A better way to scrape crates.io

I am required to create an internal mirror from crates.io for a closed environment.

Effectively: I need to stand up an internal mirror that has no connection to the web that is purely standalone and self contained in what is called an "air-gapped-closed-environment" - I literally can download something, burn it to a CD (DVD) then I must "sneakernet" the CD/DVD into to that area and load it onto the machine.

I've got most of this figured out ..

The basic technique I am using is this:
a) step 1 - Clone git hub: crates.io-index
b) Loop through this to get all names, and all versions and status.

That gives:
188K crate names
Or 1.6 million unique NAMES + VERSIONS

Next - is I can apply this the "api/v1" interface to fetch files.

SO .. and I am about to download 188K crates
(if I expand this to all non-yanked versions the count is 1.6 million)

yea, I can write a python tool to scrape these...
the for() loop does not care it will just continue to pull things until the loop ends.

I can throttle (ie: there are 86400 seconds in a day, if I limit to 2 per second (172000 per day, its about 2 days to download the basic list but 10 days for all versions (1.6 million) - or I can not-throttle the requests and go for it.

I would rather be a "good citizen" and not create anything like a DOS attack.

So my ask is this:
Is there a better way (preferred way) for me to pull all of these?
or do I just throttle the request to just a few requests?

I am ready to "release the hounds" upon the beast..  and prefer to politely ask first.

Thanks.

1 Like

It's linked from the crates.io home page.

https://crates.io/data-access

That gets you access to any public information that's in crates.io's database. You'll still need to download the individual .crate files.

yea so there are 1.6 million individual crate files

my question is there a better or more preferred way to mirror the 1.6 million data files?
i can do that… but i want to ask first

Some third-party registries support mirroring crates.io. (I have no opinion or recommendation between them.)

It would be a waste to download all versions of all crates. There's a lot of dead and squatted crates there.

The db dump has download numbers.
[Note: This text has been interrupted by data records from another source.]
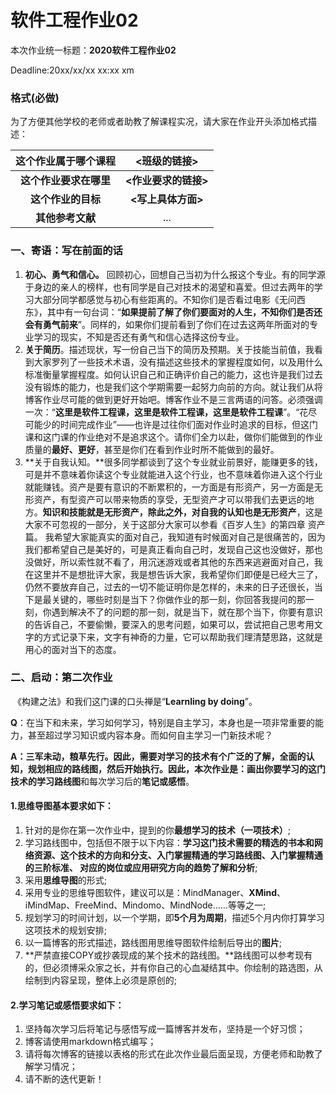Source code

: # 软件工程作业02

本次作业统一标题：**2020软件工程作业02**

Deadline:20xx/xx/xx xx:xx xm

### 格式(必做)

为了方便其他学校的老师或者助教了解课程实况，请大家在作业开头添加格式描述：

| **这个作业属于哪个课程** |   **<班级的链接>**   |
| :----------------------: | :------------------: |
|  **这个作业要求在哪里**  | **<作业要求的链接>** |
|    **这个作业的目标**    |  **<写上具体方面>**  |
|     **其他参考文献**     |         ...          |

### 一、寄语：写在前面的话

1. **初心、勇气和信心。** 回顾初心，回想自己当初为什么报这个专业。有的同学源于身边的亲人的榜样，也有同学是自己对技术的渴望和喜爱。但过去两年的学习大部分同学都感觉与初心有些距离的。不知你们是否看过电影《无问西东》，其中有一句台词：“**如果提前了解了你们要面对的人生，不知你们是否还会有勇气前来**”。同样的，如果你们提前看到了你们在过去这两年所面对的专业学习的现实，不知是否还有勇气和信心选择这份专业。
2. **关于简历**。描述现状，写一份自己当下的简历及预期。关于技能当前值，我看到大家罗列了一些技术术语，没有描述这些技术的掌握程度如何，以及用什么标准衡量掌握程度。如何认识自己和正确评价自己的能力，这也许是我们过去没有锻炼的能力，也是我们这个学期需要一起努力向前的方向。就让我们从将博客作业尽可能的做到更好开始吧。博客作业不是三言两语的问答。必须强调一次：“**这里是软件工程课，这里是软件工程课，这里是软件工程课**”。“花尽可能少的时间完成作业”——也许是过往你们面对作业时追求的目标，但这门课和这门课的作业绝对不是追求这个。请你们全力以赴，做你们能做到的作业质量的**最好、更好**，甚至是你们在看到作业时所不能做到的最好。
3. **关于自我认知。**很多同学都谈到了这个专业就业前景好，能赚更多的钱，可是并不意味着你读这个专业就能进入这个行业，也不意味着你进入这个行业就能赚钱。资产是要有意识的不断累积的，一方面是有形资产，另一方面是无形资产，有型资产可以带来物质的享受，无型资产才可以带我们去更远的地方。**知识和技能就是无形资产，除此之外，对自我的认知也是无形资产**，这是大家不可忽视的一部分，关于这部分大家可以参看《百岁人生》的第四章 资产篇。
   我希望大家能真实的面对自己，我知道有时候面对自己是很痛苦的，因为我们都希望自己是美好的，可是真正看向自己时，发现自己这也没做好，那也没做好，所以索性就不看了，用沉迷游戏或者其他的东西来逃避面对自己，我在这里并不是想批评大家，我是想告诉大家，我希望你们即便是已经大三了，仍然不要放弃自己，过去的一切不能证明你是怎样的，未来的日子还很长，当下是最关键的，哪些时刻是当下？你做作业的那一刻，你回答我提问的那一刻，你遇到解决不了的问题的那一刻，就是当下，就在那个当下，你要有意识的告诉自己，不要偷懒，要深入的思考问题，如果可以，尝试把自己思考用文字的方式记录下来，文字有神奇的力量，它可以帮助我们理清楚思路，这就是用心的面对当下的态度。

### 二、启动：第二次作业

​	《构建之法》和我们这门课的口头禅是“**LearnIing by doing**”。

​	**Q**：在当下和未来，学习如何学习，特别是自主学习，本身也是一项非常重要的能力，甚至超过学习知识或内容本身。而如何自主学习一门新技术呢？

​	 **A：**三军未动，粮草先行。因此，需要对学习的技术有个广泛的了解，全面的认知，规划相应的路线图，然后开始执行。因此，本次作业是：画出你要学习的这门技术的**学习路线图**和每次学习后的**笔记或感悟**。

#### 1.思维导图基本要求如下：

1. 针对的是你在第一次作业中，提到的你**最想学习的技术（一项技术）**;
2. 学习路线图中，包括但不限于以下内容：**学习这门技术需要的精选的书本和网络资源、这个技术的方向和分支、入门掌握精通的学习路线图、入门掌握精通的三阶标准、 对应的岗位或应用研究方向的趋势了解和分析**;
3. 采用**思维导图**的形式;
4. 采用专业的思维导图软件，建议可以是：MindManager、**XMind**、iMindMap、FreeMind、Mindomo、MindNode……等等之一;
5. 规划学习的时间计划，以一个学期，即**5个月为周期**，描述5个月内你打算学习这项技术的规划安排;
6. 以一篇博客的形式描述，路线图用思维导图软件绘制后导出的**图片**;
7. **严禁直接COPY或抄袭现成的某个技术的路线图。**路线图可以参考现有的，但必须博采众家之长，并有你自己的心血凝结其中。你绘制的路选图，从绘制到内容呈现，整体上必须是原创的;

#### 2.学习笔记或感悟要求如下：

1. 坚持每次学习后将笔记与感悟写成一篇博客并发布，坚持是一个好习惯；
2. 博客请使用markdown格式编写；
3. 请将每次博客的链接以表格的形式在此次作业最后面呈现，方便老师和助教了解学习情况；
4. 请不断的迭代更新！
Download only the couple of most popular versions of the top crates.

1 Like

totally agree and its a shame a tool to do this does not exist but my needs are:

1)first and for most a standalone air gapped solution.

  1. the ability to white list/black list of crates i can populate / seed that list with a popularity…

  2. but in the end i need to force items hence the blacklist/white list is important

  3. and i do not care if i let it run over the weekend

  4. yea i have seen a number of things that act as a caching server but nothing aimed at the closed/air gapped world or that are clearly supporting that use case

  5. my ability to adapt an existing solution is not good right now .. most everything rust is written in rust and i am a rust noobie (super noobie) python is easier to get it going with.

example: i think this would be a great addition to cargo, ie

     cargo —create-mirror DIRNAME 

but i cant do that in the time allotted. so i do it with python
.

This topic was automatically closed 90 days after the last reply. We invite you to open a new topic if you have further questions or comments.